Tal como a própria instalação explicita ostensivamente, a missão Icarus 13 não existiu históricamente, e os trabalhadores que vemos nas fotografias jamais afinaram os motores da nave. Desta forma, Icarus 13 fabrica uma perplexidade com gozo e ironia. O efeito que provoca tem uma intensidade e natureza antropológicas, ou seja, mistura episódios históricos, políticos ou mesmo mitológicos, também presentes nas narrativas utópicas. Icarus 13 evoca de forma imediata o anti-herói grego que perde as asas no momento em que se aproxima do Sol, ao mesmo tempo que retoma inteligente as piadas ao jeito de Samora Machel que provocavam a gargalhada geral na audiência: “os africanos iriam chegar ao Sol, mas tinha de ser de noite para não se queimarem”. Para lá do irrisório da imagem, estabelece-se, portanto, uma ponte entre o mito e o cómico.
A vida que anima a instalação Icarus 13 é a vida que subtilmente se insinua nos intervalos de significação a que se prestam as imagens, quando cuidadosamente seleccionadas e montadas. Assim, a instalação oscila entre a ficção expressa (a missão solar) e a realidade, mas uma realidade composta tanto por posicionamentos político-civilizacionais (a piada de Machel, que pode ser interpretada como a proximidade/distanciamento de África vis à vis o Ocidente) como por reminiscências clássicas (Ícaro), mas ainda uma realidade profundamente enraizada no quotidiano, intrinsecamente prosaica e, por fim, a realidade artística em que, fatalmente, a obra artística se insere.
Os trabalhadores que em Icarus 13 afinam a maquinaria da nave são, afinal, trabalhadores da construção civil de Luanda que Kiluanji fotografou durante incursões de trabalho. Icarus 13 “é” um mausoléu inacabado deixado pelos russos em Angola, onde consta repousar o corpo de Agostinho Neto. O que se apresenta como “Observatório de Astronomia”, por exemplo, “é” um cinema na região do Namibe que a descolonização deixou inacabado.
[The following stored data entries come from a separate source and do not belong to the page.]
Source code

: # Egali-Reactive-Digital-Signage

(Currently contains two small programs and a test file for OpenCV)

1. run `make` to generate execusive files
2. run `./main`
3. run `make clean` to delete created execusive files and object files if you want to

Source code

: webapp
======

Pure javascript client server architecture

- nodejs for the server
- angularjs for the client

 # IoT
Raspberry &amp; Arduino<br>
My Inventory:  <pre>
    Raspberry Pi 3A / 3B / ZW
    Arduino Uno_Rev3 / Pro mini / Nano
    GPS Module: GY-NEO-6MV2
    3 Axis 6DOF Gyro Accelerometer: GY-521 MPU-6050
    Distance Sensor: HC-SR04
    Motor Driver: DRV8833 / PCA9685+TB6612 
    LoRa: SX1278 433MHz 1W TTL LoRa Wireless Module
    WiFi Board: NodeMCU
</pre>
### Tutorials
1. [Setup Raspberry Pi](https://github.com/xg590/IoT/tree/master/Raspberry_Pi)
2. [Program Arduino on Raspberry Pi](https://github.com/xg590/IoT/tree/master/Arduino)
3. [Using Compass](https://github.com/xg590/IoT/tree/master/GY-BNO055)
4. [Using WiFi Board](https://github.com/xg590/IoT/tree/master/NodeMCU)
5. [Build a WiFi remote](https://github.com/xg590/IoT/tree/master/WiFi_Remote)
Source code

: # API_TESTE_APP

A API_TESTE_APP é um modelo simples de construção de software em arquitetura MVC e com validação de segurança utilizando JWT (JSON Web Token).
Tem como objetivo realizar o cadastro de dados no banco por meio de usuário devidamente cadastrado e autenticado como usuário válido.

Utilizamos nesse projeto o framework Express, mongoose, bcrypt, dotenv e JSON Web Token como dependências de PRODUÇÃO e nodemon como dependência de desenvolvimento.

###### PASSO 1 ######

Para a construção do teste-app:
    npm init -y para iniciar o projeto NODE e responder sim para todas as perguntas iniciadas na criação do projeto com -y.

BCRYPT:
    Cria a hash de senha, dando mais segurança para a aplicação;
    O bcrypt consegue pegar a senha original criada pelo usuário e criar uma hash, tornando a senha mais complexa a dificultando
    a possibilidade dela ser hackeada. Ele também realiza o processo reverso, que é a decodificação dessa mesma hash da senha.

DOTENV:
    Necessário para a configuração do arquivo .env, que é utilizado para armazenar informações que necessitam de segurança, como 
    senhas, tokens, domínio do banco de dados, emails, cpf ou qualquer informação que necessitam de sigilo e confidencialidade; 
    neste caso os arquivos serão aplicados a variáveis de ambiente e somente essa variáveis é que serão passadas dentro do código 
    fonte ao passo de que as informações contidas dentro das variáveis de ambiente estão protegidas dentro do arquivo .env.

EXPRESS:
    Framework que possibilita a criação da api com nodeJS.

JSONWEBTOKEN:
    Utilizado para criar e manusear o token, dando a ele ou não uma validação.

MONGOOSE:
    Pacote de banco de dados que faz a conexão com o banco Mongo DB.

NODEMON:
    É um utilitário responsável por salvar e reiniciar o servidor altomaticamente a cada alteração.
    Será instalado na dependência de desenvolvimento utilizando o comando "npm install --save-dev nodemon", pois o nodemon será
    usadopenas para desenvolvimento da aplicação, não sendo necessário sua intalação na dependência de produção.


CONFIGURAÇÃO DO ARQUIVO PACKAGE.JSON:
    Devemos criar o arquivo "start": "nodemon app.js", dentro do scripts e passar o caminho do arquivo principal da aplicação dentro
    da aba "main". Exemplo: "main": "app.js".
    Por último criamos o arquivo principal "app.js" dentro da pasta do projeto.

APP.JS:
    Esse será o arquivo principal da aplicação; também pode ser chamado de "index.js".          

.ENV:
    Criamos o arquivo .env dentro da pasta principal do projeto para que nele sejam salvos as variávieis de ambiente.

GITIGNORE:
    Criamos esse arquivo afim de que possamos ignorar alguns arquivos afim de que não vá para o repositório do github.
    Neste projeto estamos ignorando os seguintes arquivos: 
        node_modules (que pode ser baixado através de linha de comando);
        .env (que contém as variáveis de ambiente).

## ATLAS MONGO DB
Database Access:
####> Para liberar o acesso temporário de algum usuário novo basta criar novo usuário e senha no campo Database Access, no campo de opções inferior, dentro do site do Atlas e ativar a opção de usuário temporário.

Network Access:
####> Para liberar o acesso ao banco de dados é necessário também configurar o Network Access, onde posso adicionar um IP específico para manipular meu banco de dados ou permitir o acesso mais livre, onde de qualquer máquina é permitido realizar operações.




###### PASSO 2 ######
As luzes da descolagem da nave “são” imagens captadas durante os festejos da ida da selecção angolana “Palancas Negras” à Copa do Mundo de 2006, etc.3
Kia Henda dispara em várias direcções e coloca-se no centro de um campo especulativo calibrado com a sinopse da instalação que diz: “As a ball of fire this odyssey to the Sun needed imagination as its fuel”, onde se compara a imaginação a um músculo que trabalha na contínua redisposição das imagens, entre a ficção e a realidade.
Efectivamente, Icarus 13 baralha a história, “desafina” o passado colonial, os estereótipos africanos e a desmedida imperialista, mas o interesse deste “programa”, aquilo que o torna destabilizador é o facto de operar no terreno vacilante que vai do documento à ficção, uma das questões centrais da pesquisa contemporânea.
Entre nós, Kiluanji Kia Henda expôs unicamente no Centro de Artes de Sines (“Ngola Bar”, 2007), tendo vindo a afirmar um percurso internacional (Bienal de Veneza, Trienal de Guangzhou, ARCO, Joanesburgo, Nairobi, São Paulo, etc), que desvincula a habitual recepção (e sagração) do trabalho de artistas africanos do circuito artístico referente à ex-colónia e à ex-metrópole. A sua fotografia estabelece a dois tempos o registo das presenças do mito na paisagem (o pós-colonialismo em África) e, mais recentemente, a encenação das grandes narrativas da humanidade e das suas expressões: a demanda, a aspiração, a ancestralidade, a transformação/travestismo, a velhice, a creolização, etc.